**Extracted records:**
◆ ◆ ◆ ◆ ◆ ◆ ◆

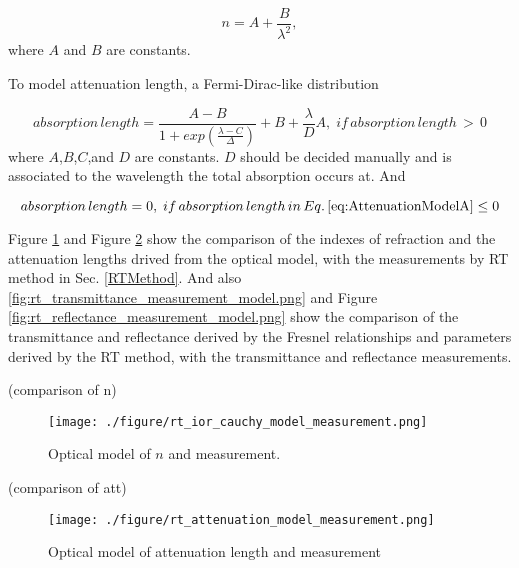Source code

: \begin{equation}
\label{eq:Chauchy}
n = A + \frac{B}{\lambda^2},
\end{equation}
where $A$ and $B$ are constants.


To model attenuation length, a Fermi-Dirac-like distribution


\begin{equation}
\label{eq:AttenuationModelA}
absorption\,length = {\frac{A - B}{1 + exp(\frac{\lambda - C}{\Delta})}} + B + {\frac{\lambda}{D}}A,\;if\,absorption\,length\,>\,0
\end{equation}
where $A$,$B$,$C$,and $D$ are constants. $D$ should be decided manually and is associated to the wavelength the total
absorption occurs at. And


\begin{equation}
\label{eq:AttenuationModelB}
absorption\,length = 0,\;if\,absorption\,length\,in\,Eq.\,\ref{eq:AttenuationModelA}\leq0
\end{equation}


Figure \ref{fig:rt_ior_cauchy_model_measurement.png} and Figure \ref{fig:rt_attenuation_model_measurement.png} show the comparison of the indexes of refraction and the attenuation lengths drived from the
optical model, with the measurements by RT method in Sec. \ref{RTMethod}.
And also \ref{fig:rt_transmittance_measurement_model.png} and Figure \ref{fig:rt_reflectance_measurement_model.png} show the comparison of the transmittance
and reflectance derived by the Fresnel relationships and parameters derived by the RT method, with the transmittance and reflectance measurements.




(comparison of n)
\begin{figure}
    \centering
    \texttt{[image: ./figure/rt\_ior\_cauchy\_model\_measurement.png]}
    \caption[Optical model of $n$ and measurement]{Optical model of $n$ and measurement.}
    \label{fig:rt_ior_cauchy_model_measurement.png}
    \end{figure}



(comparison of att)
\begin{figure}[h]
    \centering
    \texttt{[image: ./figure/rt\_attenuation\_model\_measurement.png]}
    \caption[Optical model of attenuation length and measurement]{Optical model of attenuation length and measurement}
    \label{fig:rt_attenuation_model_measurement.png}
    \end{figure}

◆ ◆ ◆ ◆ ◆ ◆ ◆

The records above need to be given again exactly. Omit the pictures.

**Written solution:**
Source code

: \begin{equation}
\label{eq:Chauchy}
n = A + \frac{B}{\lambda^2},
\end{equation}
where $A$ and $B$ are constants.


To model attenuation length, a Fermi-Dirac-like distribution


\begin{equation}
\label{eq:AttenuationModelA}
absorption\,length = {\frac{A - B}{1 + exp(\frac{\lambda - C}{\Delta})}} + B + {\frac{\lambda}{D}}A,\;if\,absorption\,length\,>\,0
\end{equation}
where $A$,$B$,$C$,and $D$ are constants. $D$ should be decided manually and is associated to the wavelength the total
absorption occurs at. And


\begin{equation}
\label{eq:AttenuationModelB}
absorption\,length = 0,\;if\,absorption\,length\,in\,Eq.\,\ref{eq:AttenuationModelA}\leq0
\end{equation}


Figure \ref{fig:rt_ior_cauchy_model_measurement.png} and Figure \ref{fig:rt_attenuation_model_measurement.png} show the comparison of the indexes of refraction and the attenuation lengths drived from the
optical model, with the measurements by RT method in Sec. \ref{RTMethod}.
And also \ref{fig:rt_transmittance_measurement_model.png} and Figure \ref{fig:rt_reflectance_measurement_model.png} show the comparison of the transmittance
and reflectance derived by the Fresnel relationships and parameters derived by the RT method, with the transmittance and reflectance measurements.




(comparison of n)
\begin{figure}
    \centering
    \texttt{[image: ./figure/rt\_ior\_cauchy\_model\_measurement.png]}
    \caption[Optical model of $n$ and measurement]{Optical model of $n$ and measurement.}
    \label{fig:rt_ior_cauchy_model_measurement.png}
    \end{figure}



(comparison of att)
\begin{figure}[h]
    \centering
    \texttt{[image: ./figure/rt\_attenuation\_model\_measurement.png]}
    \caption[Optical model of attenuation length and measurement]{Optical model of attenuation length and measurement}
    \label{fig:rt_attenuation_model_measurement.png}
    \end{figure}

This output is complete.